So sieht das bei mir aus:

 *Quote:*   

> 
> 
> Section "InputDevice"
> 
> 	Identifier  "Keyboard0"
> ...

 

Ich hab ma die Option "CoreKeyboard" auskommentiert, aber das hatte auch keinen Effekt. Und an nodeadkeys wird es ja wohl nich liegen, zumal ich gelegentlich auch ein é oder õ tippe.

----------

## jkoerner

Moin,

was hast du in /etc/conf.d/keymaps geändert bzw eingetragen?
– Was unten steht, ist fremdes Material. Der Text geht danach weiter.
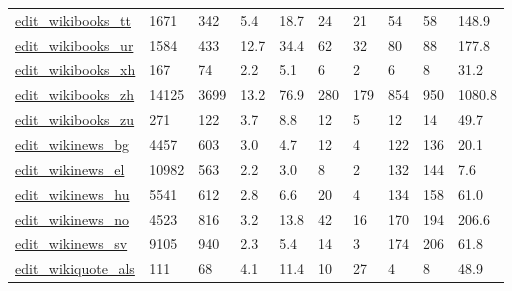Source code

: \begin{longtable}{llllllllll}
 \href{http://konect.cc/networks/edit-enwikibooks}{edit\_wikibooks\_tt}                                                       & 1671       & 342   & 5.4    & 18.7   & 24    & 21     & 54     & 58     & 148.9   \\
 \href{http://konect.cc/networks/edit-enwikibooks}{edit\_wikibooks\_ur}                                                       & 1584       & 433   & 12.7   & 34.4   & 62    & 32     & 80     & 88     & 177.8   \\
 \href{http://konect.cc/networks/edit-enwikibooks}{edit\_wikibooks\_xh}                                                       & 167        & 74    & 2.2    & 5.1    & 6     & 2      & 6      & 8      & 31.2    \\
 \href{http://konect.cc/networks/edit-enwikibooks}{edit\_wikibooks\_zh}                                                       & 14125      & 3699  & 13.2   & 76.9   & 280   & 179    & 854    & 950    & 1080.8  \\
 \href{http://konect.cc/networks/edit-enwikibooks}{edit\_wikibooks\_zu}                                                       & 271        & 122   & 3.7    & 8.8    & 12    & 5      & 12     & 14     & 49.7    \\
 \href{http://konect.cc/networks/edit-enwikinews}{edit\_wikinews\_bg}                                                         & 4457       & 603   & 3.0    & 4.7    & 12    & 4      & 122    & 136    & 20.1    \\
 \href{http://konect.cc/networks/edit-enwikinews}{edit\_wikinews\_el}                                                         & 10982      & 563   & 2.2    & 3.0    & 8     & 2      & 132    & 144    & 7.6     \\
 \href{http://konect.cc/networks/edit-enwikinews}{edit\_wikinews\_hu}                                                         & 5541       & 612   & 2.8    & 6.6    & 20    & 4      & 134    & 158    & 61.0    \\
 \href{http://konect.cc/networks/edit-enwikinews}{edit\_wikinews\_no}                                                         & 4523       & 816   & 3.2    & 13.8   & 42    & 16     & 170    & 194    & 206.6   \\
 \href{http://konect.cc/networks/edit-enwikinews}{edit\_wikinews\_sv}                                                         & 9105       & 940   & 2.3    & 5.4    & 14    & 3      & 174    & 206    & 61.8    \\
 \href{http://konect.cc/networks/edit-enwikiquote}{edit\_wikiquote\_als}                                                      & 111        & 68    & 4.1    & 11.4   & 10    & 27     & 4      & 8      & 48.9    \\

\end{longtable}
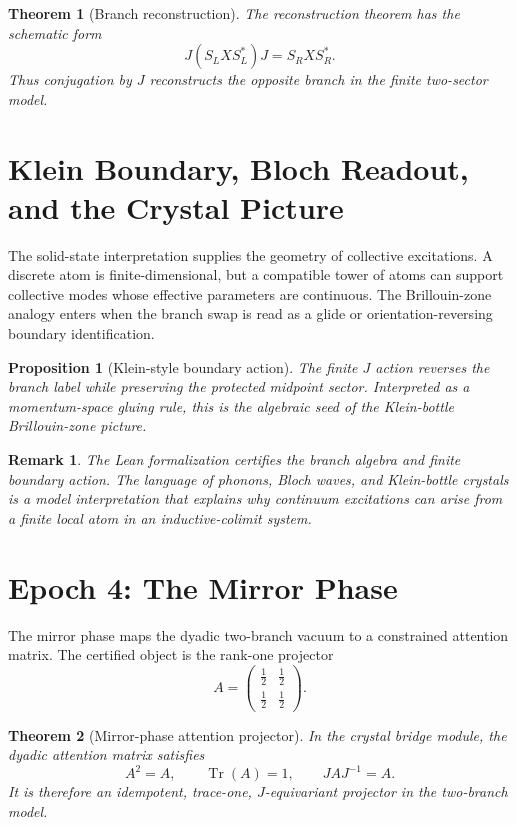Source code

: \documentclass[11pt,a4paper]{article}
\newtheorem{theorem}{Theorem}
\newtheorem{proposition}{Proposition}
\newtheorem{remark}{Remark}
\newcommand{\Tr}{\operatorname{Tr}}
\begin{document}
\begin{theorem}[Branch reconstruction]
The reconstruction theorem has the schematic form
\[
  J (S_L X S_L^*) J = S_R X S_R^*.
\]
Thus conjugation by $J$ reconstructs the opposite branch in the finite two-sector model.
\end{theorem}

\section{Klein Boundary, Bloch Readout, and the Crystal Picture}

The solid-state interpretation supplies the geometry of collective excitations. A discrete atom is finite-dimensional, but a compatible tower of atoms can support collective modes whose effective parameters are continuous. The Brillouin-zone analogy enters when the branch swap is read as a glide or orientation-reversing boundary identification.

\begin{proposition}[Klein-style boundary action]
The finite $J$ action reverses the branch label while preserving the protected midpoint sector. Interpreted as a momentum-space gluing rule, this is the algebraic seed of the Klein-bottle Brillouin-zone picture.
\end{proposition}

\begin{remark}
The Lean formalization certifies the branch algebra and finite boundary action. The language of phonons, Bloch waves, and Klein-bottle crystals is a model interpretation that explains why continuum excitations can arise from a finite local atom in an inductive-colimit system.
\end{remark}

\section{Epoch 4: The Mirror Phase}

The mirror phase maps the dyadic two-branch vacuum to a constrained attention matrix. The certified object is the rank-one projector
\[
  A =
  \begin{pmatrix}
    \frac12 & \frac12 \\
    \frac12 & \frac12
  \end{pmatrix}.
\]

\begin{theorem}[Mirror-phase attention projector]
In the crystal bridge module, the dyadic attention matrix satisfies
\[
  A^2 = A,\qquad \Tr(A)=1,\qquad JAJ^{-1}=A.
\]
It is therefore an idempotent, trace-one, $J$-equivariant projector in the two-branch model.
\end{theorem}
\end{document}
Sektion EXTENDED_KEYMAPS wäre von besonderem Interesse.

----------

## mf2

 *Quote:*   

>  ~ $ cat /etc/conf.d/keymaps
> 
> KEYMAP="de"
> 
> SET_WINDOWKEYS="no"
> ...

 

Hmmmm könnte es an SET_WINDOWKEYS liegen?

----------

## jkoerner

Trag mal versuchshalber KEYMAP="de-latin1" ein und starte X neu.

Falls du nodeadkeys verwenden möchtest trägst du hier KEYMAP="de-latin1-nodeadkeys" ein.

Ist ein Auswechseln der Tastatur oder der Test eines anderen Betriebssystems möglich? Nur um einen Defekt der Tastatur auszuschließen...

An der SET_WINDOWKEYS liegt es nicht.

----------

## mf2

Hallo,

KEYMAP="de-latin1" hat das Problem behoben.

Vielen Dank!  :Smile: 

----------